Required work - In the answer, transcribe exactly the lines from the beginning of the material through the line holding "Working in mental", and skip every picture.

◇ ◇ ◇ ◇

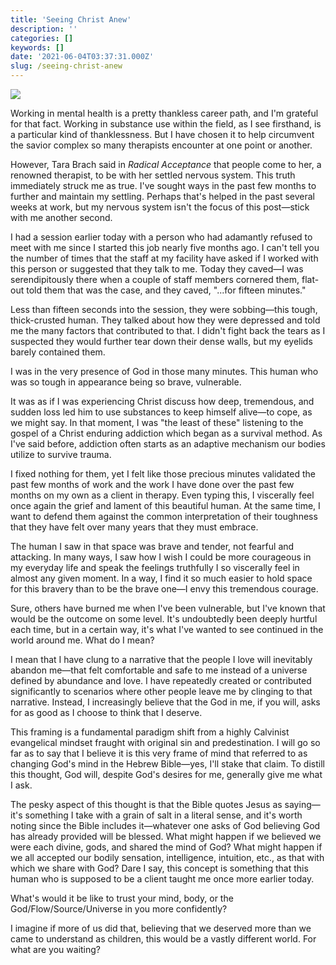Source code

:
 ```yaml
---
title: 'Seeing Christ Anew'
description: ''
categories: []
keywords: []
date: '2021-06-04T03:37:31.000Z'
slug: /seeing-christ-anew
---
```


![](https://images.unsplash.com/photo-1490730141103-6cac27aaab94?crop=entropy&cs=tinysrgb&fit=max&fm=jpg&ixid=MnwxMTc3M3wwfDF8c2VhcmNofDZ8fFN1bnJpc2V8ZW58MHx8fHwxNjIyNzc3ODEw&ixlib=rb-1.2.1&q=80&w=2000)

Working in mental health is a pretty thankless career path, and I'm grateful for that fact. Working in substance use within the field, as I see firsthand, is a particular kind of thanklessness. But I have chosen it to help circumvent the savior complex so many therapists encounter at one point or another.

However, Tara Brach said in *Radical Acceptance* that people come to her, a renowned therapist, to be with her settled nervous system. This truth immediately struck me as true. I've sought ways in the past few months to further and maintain my settling. Perhaps that's helped in the past several weeks at work, but my nervous system isn't the focus of this post—stick with me another second.

I had a session earlier today with a person who had adamantly refused to meet with me since I started this job nearly five months ago. I can't tell you the number of times that the staff at my facility have asked if I worked with this person or suggested that they talk to me. Today they caved—I was serendipitously there when a couple of staff members cornered them, flat-out told them that was the case, and they caved, "...for fifteen minutes."

Less than fifteen seconds into the session, they were sobbing—this tough, thick-crusted human. They talked about how they were depressed and told me the many factors that contributed to that. I didn't fight back the tears as I suspected they would further tear down their dense walls, but my eyelids barely contained them.

I was in the very presence of God in those many minutes. This human who was so tough in appearance being so brave, vulnerable.

It was as if I was experiencing Christ discuss how deep, tremendous, and sudden loss led him to use substances to keep himself alive—to cope, as we might say. In that moment, I was "the least of these" listening to the gospel of a Christ enduring addiction which began as a survival method. As I've said before, addiction often starts as an adaptive mechanism our bodies utilize to survive trauma.

I fixed nothing for them, yet I felt like those precious minutes validated the past few months of work and the work I have done over the past few months on my own as a client in therapy. Even typing this, I viscerally feel once again the grief and lament of this beautiful human. At the same time, I want to defend them against the common interpretation of their toughness that they have felt over many years that they must embrace.

The human I saw in that space was brave and tender, not fearful and attacking. In many ways, I saw how I wish I could be more courageous in my everyday life and speak the feelings truthfully I so viscerally feel in almost any given moment. In a way, I find it so much easier to hold space for this bravery than to be the brave one—I envy this tremendous courage.

Sure, others have burned me when I've been vulnerable, but I've known that would be the outcome on some level. It's undoubtedly been deeply hurtful each time, but in a certain way, it's what I've wanted to see continued in the world around me. What do I mean?

I mean that I have clung to a narrative that the people I love will inevitably abandon me—that felt comfortable and safe to me instead of a universe defined by abundance and love. I have repeatedly created or contributed significantly to scenarios where other people leave me by clinging to that narrative. Instead, I increasingly believe that the God in me, if you will, asks for as good as I choose to think that I deserve.

This framing is a fundamental paradigm shift from a highly Calvinist evangelical mindset fraught with original sin and predestination. I will go so far as to say that I believe it is this very frame of mind that referred to as changing God's mind in the Hebrew Bible—yes, I'll stake that claim. To distill this thought, God will, despite God's desires for me, generally give me what I ask.

The pesky aspect of this thought is that the Bible quotes Jesus as saying—it's something I take with a grain of salt in a literal sense, and it's worth noting since the Bible includes it—whatever one asks of God believing God has already provided will be blessed. What might happen if we believed we were each divine, gods, and shared the mind of God? What might happen if we all accepted our bodily sensation, intelligence, intuition, etc., as that with which we share with God? Dare I say, this concept is something that this human who is supposed to be a client taught me once more earlier today.

What's would it be like to trust your mind, body, or the God/Flow/Source/Universe in you more confidently?

I imagine if more of us did that, believing that we deserved more than we came to understand as children, this would be a vastly different world. For what are you waiting?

◇ ◇ ◇ ◇

Output for this task -
Source code

:
 ```yaml
---
title: 'Seeing Christ Anew'
description: ''
categories: []
keywords: []
date: '2021-06-04T03:37:31.000Z'
slug: /seeing-christ-anew
---
```


![](https://images.unsplash.com/photo-1490730141103-6cac27aaab94?crop=entropy&cs=tinysrgb&fit=max&fm=jpg&ixid=MnwxMTc3M3wwfDF8c2VhcmNofDZ8fFN1bnJpc2V8ZW58MHx8fHwxNjIyNzc3ODEw&ixlib=rb-1.2.1&q=80&w=2000)

Working in mental health is a pretty thankless career path, and I'm grateful for that fact. Working in substance use within the field, as I see firsthand, is a particular kind of thanklessness. But I have chosen it to help circumvent the savior complex so many therapists encounter at one point or another.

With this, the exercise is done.